*Exercise prompt*. Pictures aside, repeat every entry exactly.

--- Supplied records ---

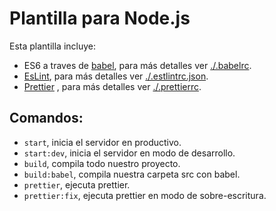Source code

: # Plantilla para Node.js

Esta plantilla incluye:

- ES6 a traves de [babel](https://babeljs.io/setup#installation), para más detalles ver [./.babelrc](./.babelrc).
- [EsLint](https://eslint.org/docs/user-guide/getting-started), para más detalles ver [./.estlintrc.json](./..eslintrc.json).
- [Prettier](https://prettier.io/docs/en/editors.html) , para más detalles ver [./.prettierrc](./.prettierrc).

## Comandos:

- `start`, inicia el servidor en productivo.
- `start:dev`, inicia el servidor en modo de desarrollo.
- `build`, compila todo nuestro proyecto.
- `build:babel`, compila nuestra carpeta src con babel.
- `prettier`, ejecuta prettier.
- `prettier:fix`, ejecuta prettier en modo de sobre-escritura.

---

*Solution to the exercise*.
Source code

: # Plantilla para Node.js

Esta plantilla incluye:

- ES6 a traves de [babel](https://babeljs.io/setup#installation), para más detalles ver [./.babelrc](./.babelrc).
- [EsLint](https://eslint.org/docs/user-guide/getting-started), para más detalles ver [./.estlintrc.json](./..eslintrc.json).
- [Prettier](https://prettier.io/docs/en/editors.html) , para más detalles ver [./.prettierrc](./.prettierrc).

## Comandos:

- `start`, inicia el servidor en productivo.
- `start:dev`, inicia el servidor en modo de desarrollo.
- `build`, compila todo nuestro proyecto.
- `build:babel`, compila nuestra carpeta src con babel.
- `prettier`, ejecuta prettier.
- `prettier:fix`, ejecuta prettier en modo de sobre-escritura.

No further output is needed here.